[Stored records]
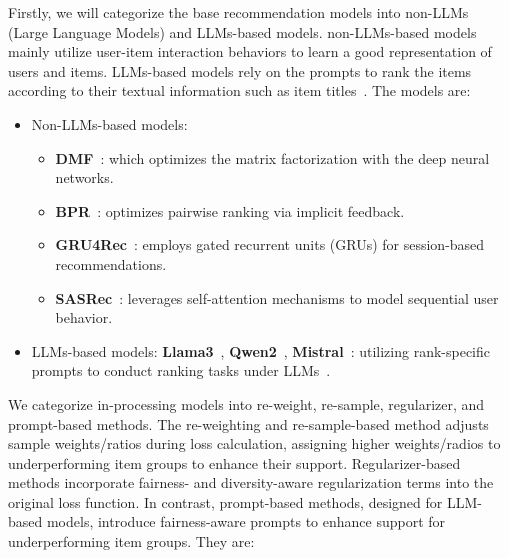 Firstly, we will categorize the base recommendation models into non-LLMs (Large Language Models) and LLMs-based models.
non-LLMs-based models mainly utilize user-item interaction behaviors to learn a good representation of users and items.
LLMs-based models rely on the prompts to rank the items according to their textual information such as item titles~\cite{LLMs_Fairness_Survey, DaiUncovering}. The  models are:
\begin{itemize}[leftmargin=*]
    \item Non-LLMs-based models: 
    \begin{itemize}[leftmargin=*]
        \item  \textbf{DMF}~\cite{DMF}: which optimizes the matrix factorization with the deep neural networks.
        \item \textbf{BPR}~\cite{BPR}: optimizes pairwise ranking via implicit feedback. \item \textbf{GRU4Rec}~\cite{tan2016improved}: employs gated recurrent units (GRUs) for session-based recommendations. \item \textbf{SASRec}~\cite{SASRec}: leverages self-attention mechanisms to model sequential user behavior.
    \end{itemize}
    
    \item LLMs-based models: \textbf{Llama3}~\cite{dubey2024llama}, \textbf{Qwen2}~\cite{bai2023qwen}, \textbf{Mistral}~\cite{jiang2023mistral7b}: utilizing rank-specific prompts to conduct ranking tasks under LLMs~\cite{DaiUncovering}.
\end{itemize}

\noindent%
We categorize in-processing models into re-weight, re-sample, regularizer, and prompt-based methods. 
The re-weighting and re-sample-based method adjusts sample weights/ratios during loss calculation, assigning higher weights/radios to underperforming item groups to enhance their support. Regularizer-based methods incorporate fairness- and diversity-aware regularization terms into the original loss function. In contrast, prompt-based methods, designed for LLM-based models, introduce fairness-aware prompts to enhance support for underperforming item groups. They are:

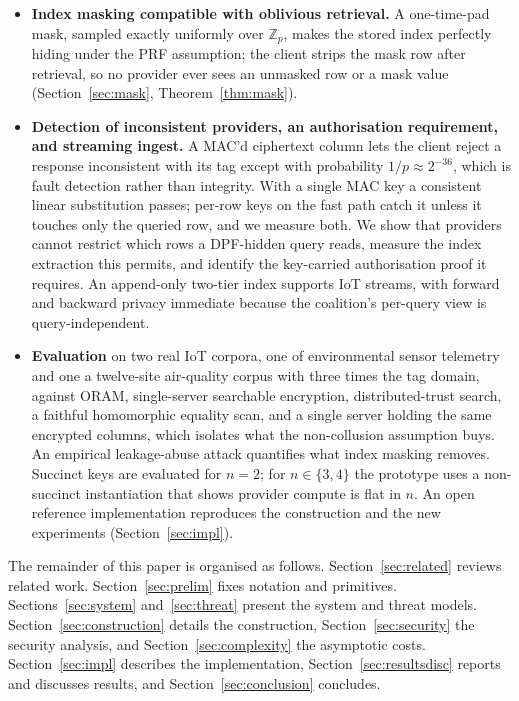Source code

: \documentclass[a4paper,fleqn]{cas-dc}
\begin{document}
\begin{itemize}
\item \textbf{Index masking compatible with oblivious retrieval.} A
one-time-pad mask, sampled exactly uniformly over $\mathbb{Z}_p$, makes the
stored index perfectly hiding under the PRF assumption; the client strips the
mask row after retrieval, so no provider ever sees an unmasked row or a mask
value (Section~\ref{sec:mask}, Theorem~\ref{thm:mask}).

\item \textbf{Detection of inconsistent providers, an authorisation
requirement, and streaming ingest.} A MAC'd ciphertext column lets the client
reject a response inconsistent with its tag except with probability
$1/p\approx2^{-36}$, which is fault detection rather than integrity. With a
single MAC key a consistent linear substitution passes; per-row keys on the
fast path catch it unless it touches only the queried row, and we measure
both. We show that providers cannot
restrict which rows a DPF-hidden query reads, measure the index extraction
this permits, and identify the key-carried authorisation proof it requires. An
append-only two-tier index supports IoT streams, with forward and backward
privacy immediate because the coalition's per-query view is query-independent.

\item \textbf{Evaluation} on two real IoT corpora, one of environmental sensor
telemetry and one a twelve-site air-quality corpus with three times the tag
domain, against ORAM, single-server searchable encryption, distributed-trust
search, a faithful homomorphic equality scan, and a single server holding
the same encrypted columns, which isolates what the non-collusion assumption
buys. An empirical leakage-abuse attack quantifies what index masking removes.
Succinct keys are evaluated for $n=2$; for $n\in\{3,4\}$ the prototype uses a
non-succinct instantiation that shows provider compute is flat in $n$. An open
reference implementation reproduces the construction and the new experiments
(Section~\ref{sec:impl}).
\end{itemize}

The remainder of this paper is organised as follows.
Section~\ref{sec:related} reviews related work. Section~\ref{sec:prelim} fixes
notation and primitives. Sections~\ref{sec:system} and~\ref{sec:threat}
present the system and threat models. Section~\ref{sec:construction} details
the construction, Section~\ref{sec:security} the security analysis, and
Section~\ref{sec:complexity} the asymptotic costs. Section~\ref{sec:impl}
describes the implementation, Section~\ref{sec:resultsdisc} reports and
discusses results, and Section~\ref{sec:conclusion} concludes.
\end{document}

*Assigned task*.
If a line in the records contains the word "retrieval", copy it out.

*Answer to the problem*.
\item \textbf{Index masking compatible with oblivious retrieval.} A
mask row after retrieval, so no provider ever sees an unmasked row or a mask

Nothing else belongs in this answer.